_WORK TO COMPLETE_.
In the records that follow, locate every line with "find" and extract it.

(Stored records)
··········
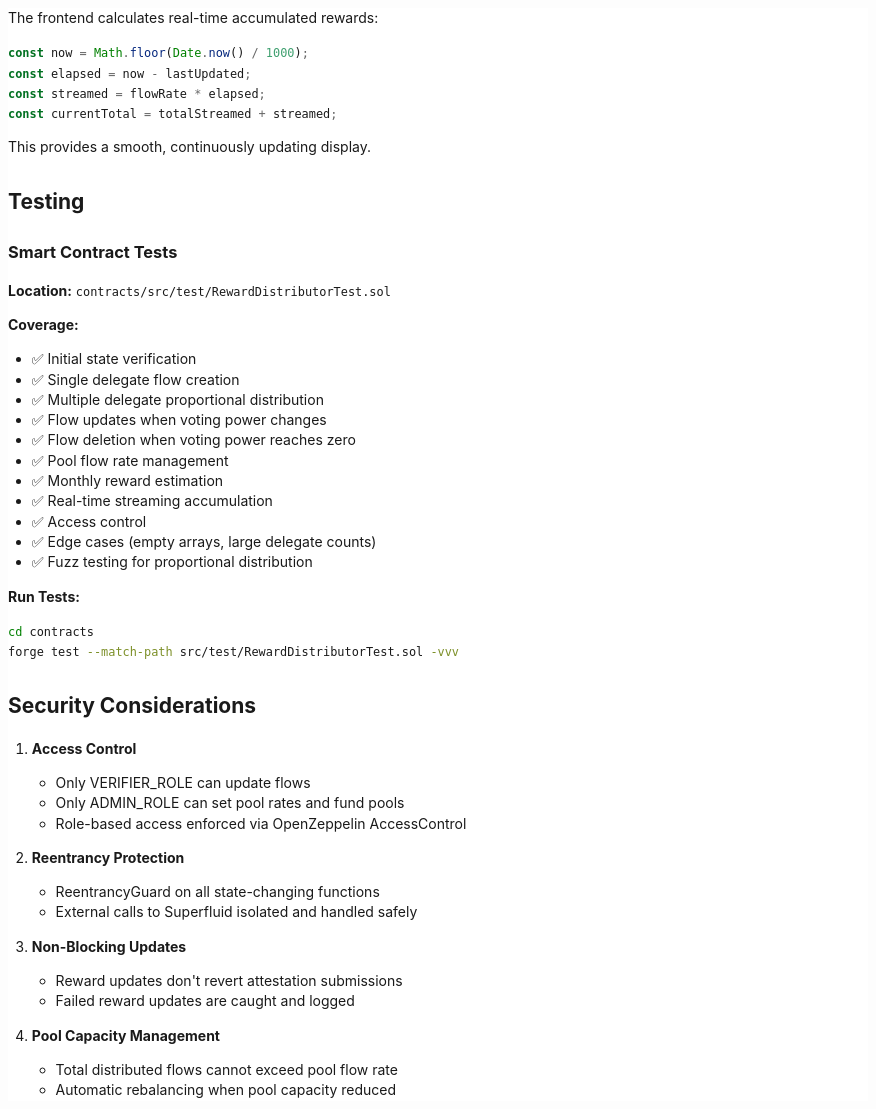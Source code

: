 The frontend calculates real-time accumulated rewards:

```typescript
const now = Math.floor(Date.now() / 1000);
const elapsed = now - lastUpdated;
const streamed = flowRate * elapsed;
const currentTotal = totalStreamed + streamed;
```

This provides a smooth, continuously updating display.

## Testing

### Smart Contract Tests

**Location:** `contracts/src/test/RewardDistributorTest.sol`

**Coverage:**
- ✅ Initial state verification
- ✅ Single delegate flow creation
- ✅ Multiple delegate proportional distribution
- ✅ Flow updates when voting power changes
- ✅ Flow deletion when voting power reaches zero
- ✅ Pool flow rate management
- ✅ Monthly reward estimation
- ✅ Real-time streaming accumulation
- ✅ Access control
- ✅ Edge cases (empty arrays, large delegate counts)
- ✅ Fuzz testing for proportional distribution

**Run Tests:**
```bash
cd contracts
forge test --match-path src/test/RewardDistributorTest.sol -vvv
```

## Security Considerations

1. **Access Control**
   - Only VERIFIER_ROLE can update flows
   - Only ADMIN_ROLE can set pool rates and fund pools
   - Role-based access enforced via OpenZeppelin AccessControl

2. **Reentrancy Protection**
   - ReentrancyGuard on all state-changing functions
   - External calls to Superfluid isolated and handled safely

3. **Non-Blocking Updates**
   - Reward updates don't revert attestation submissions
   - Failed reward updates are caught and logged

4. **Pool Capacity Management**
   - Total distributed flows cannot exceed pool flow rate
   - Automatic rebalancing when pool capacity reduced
··········
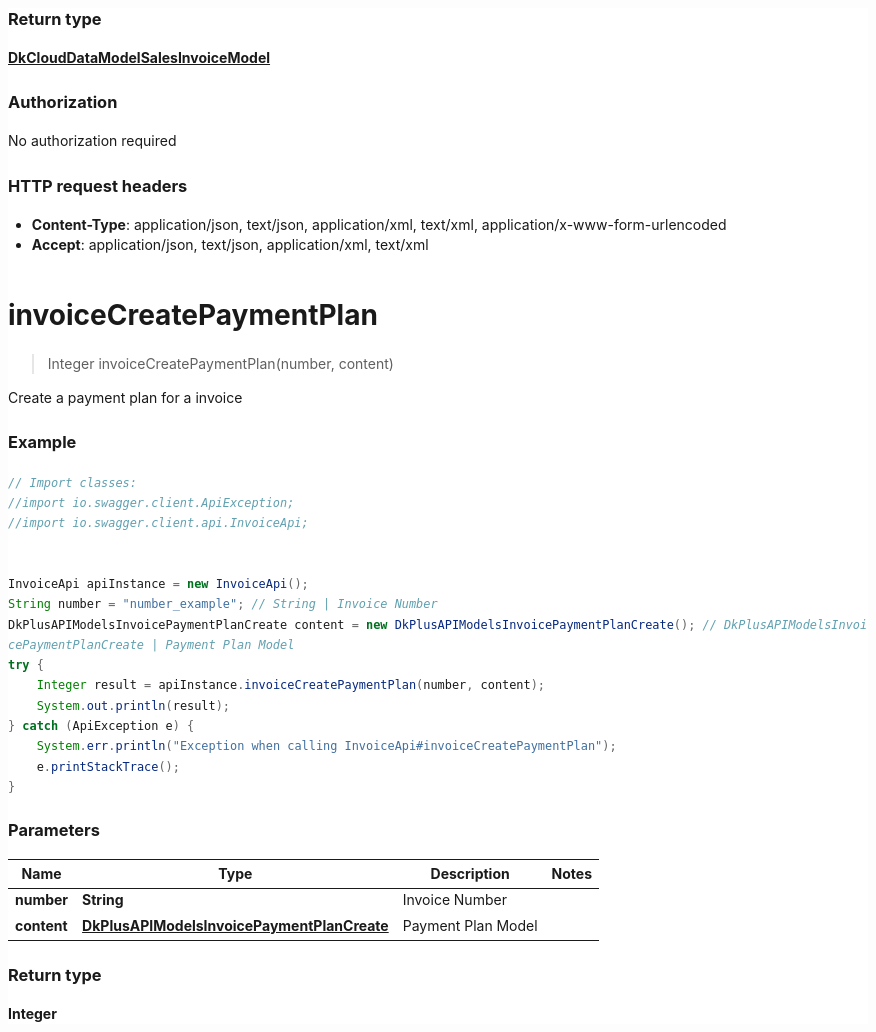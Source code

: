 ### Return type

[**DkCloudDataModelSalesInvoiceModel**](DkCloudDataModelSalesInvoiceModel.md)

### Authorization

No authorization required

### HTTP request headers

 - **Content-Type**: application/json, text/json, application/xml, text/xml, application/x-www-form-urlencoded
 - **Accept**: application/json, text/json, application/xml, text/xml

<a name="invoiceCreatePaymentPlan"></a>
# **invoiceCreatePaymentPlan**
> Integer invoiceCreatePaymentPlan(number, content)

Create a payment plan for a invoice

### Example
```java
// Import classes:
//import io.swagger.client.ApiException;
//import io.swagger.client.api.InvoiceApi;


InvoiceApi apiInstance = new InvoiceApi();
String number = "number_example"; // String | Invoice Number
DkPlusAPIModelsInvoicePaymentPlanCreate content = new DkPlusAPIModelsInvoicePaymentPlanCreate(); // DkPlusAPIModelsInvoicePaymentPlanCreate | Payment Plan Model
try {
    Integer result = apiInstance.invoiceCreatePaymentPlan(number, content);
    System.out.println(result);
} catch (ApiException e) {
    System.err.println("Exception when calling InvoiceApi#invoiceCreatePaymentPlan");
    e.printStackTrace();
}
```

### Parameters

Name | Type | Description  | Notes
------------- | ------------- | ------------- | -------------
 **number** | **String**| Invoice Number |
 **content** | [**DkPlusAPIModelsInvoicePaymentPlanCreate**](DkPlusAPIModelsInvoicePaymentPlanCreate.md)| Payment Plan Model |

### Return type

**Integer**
··········
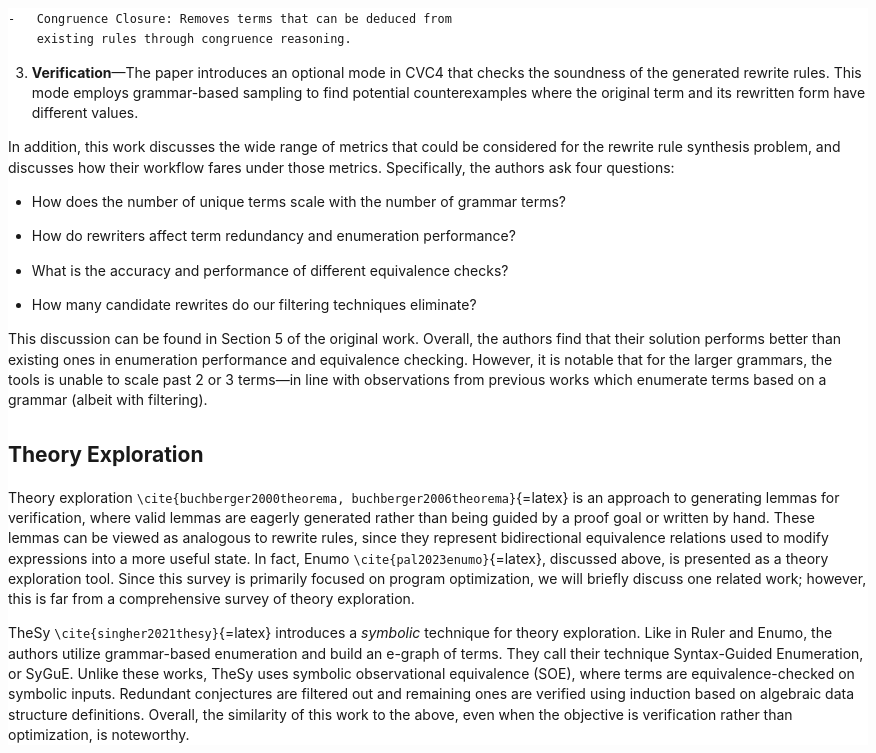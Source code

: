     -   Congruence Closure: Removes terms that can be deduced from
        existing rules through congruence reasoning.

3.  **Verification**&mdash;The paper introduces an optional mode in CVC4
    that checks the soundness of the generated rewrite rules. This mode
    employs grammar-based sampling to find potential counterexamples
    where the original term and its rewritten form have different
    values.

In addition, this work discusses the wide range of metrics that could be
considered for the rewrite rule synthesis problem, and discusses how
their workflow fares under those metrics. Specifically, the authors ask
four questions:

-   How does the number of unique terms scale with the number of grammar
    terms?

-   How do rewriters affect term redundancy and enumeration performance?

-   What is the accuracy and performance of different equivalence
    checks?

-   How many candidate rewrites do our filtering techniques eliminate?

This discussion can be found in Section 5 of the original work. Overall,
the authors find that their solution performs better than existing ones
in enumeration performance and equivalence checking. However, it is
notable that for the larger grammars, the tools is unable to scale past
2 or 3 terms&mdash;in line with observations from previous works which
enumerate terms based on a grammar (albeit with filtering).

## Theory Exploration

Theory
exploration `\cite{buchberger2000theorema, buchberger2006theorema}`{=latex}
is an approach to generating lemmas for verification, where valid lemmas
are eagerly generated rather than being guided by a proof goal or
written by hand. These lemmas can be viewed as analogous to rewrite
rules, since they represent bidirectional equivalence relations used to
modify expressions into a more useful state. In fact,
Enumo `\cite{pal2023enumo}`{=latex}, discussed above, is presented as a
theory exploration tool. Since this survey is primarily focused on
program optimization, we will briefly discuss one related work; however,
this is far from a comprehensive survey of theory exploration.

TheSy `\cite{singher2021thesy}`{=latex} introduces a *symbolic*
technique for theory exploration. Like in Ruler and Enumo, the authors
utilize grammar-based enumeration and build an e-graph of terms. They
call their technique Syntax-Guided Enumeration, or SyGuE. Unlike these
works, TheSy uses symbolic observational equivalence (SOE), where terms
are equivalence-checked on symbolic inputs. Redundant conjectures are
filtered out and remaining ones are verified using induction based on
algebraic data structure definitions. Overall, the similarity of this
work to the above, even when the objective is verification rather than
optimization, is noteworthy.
··········
_RESPONSE TO THIS EXERCISE_.
    employs grammar-based sampling to find potential counterexamples
the authors find that their solution performs better than existing ones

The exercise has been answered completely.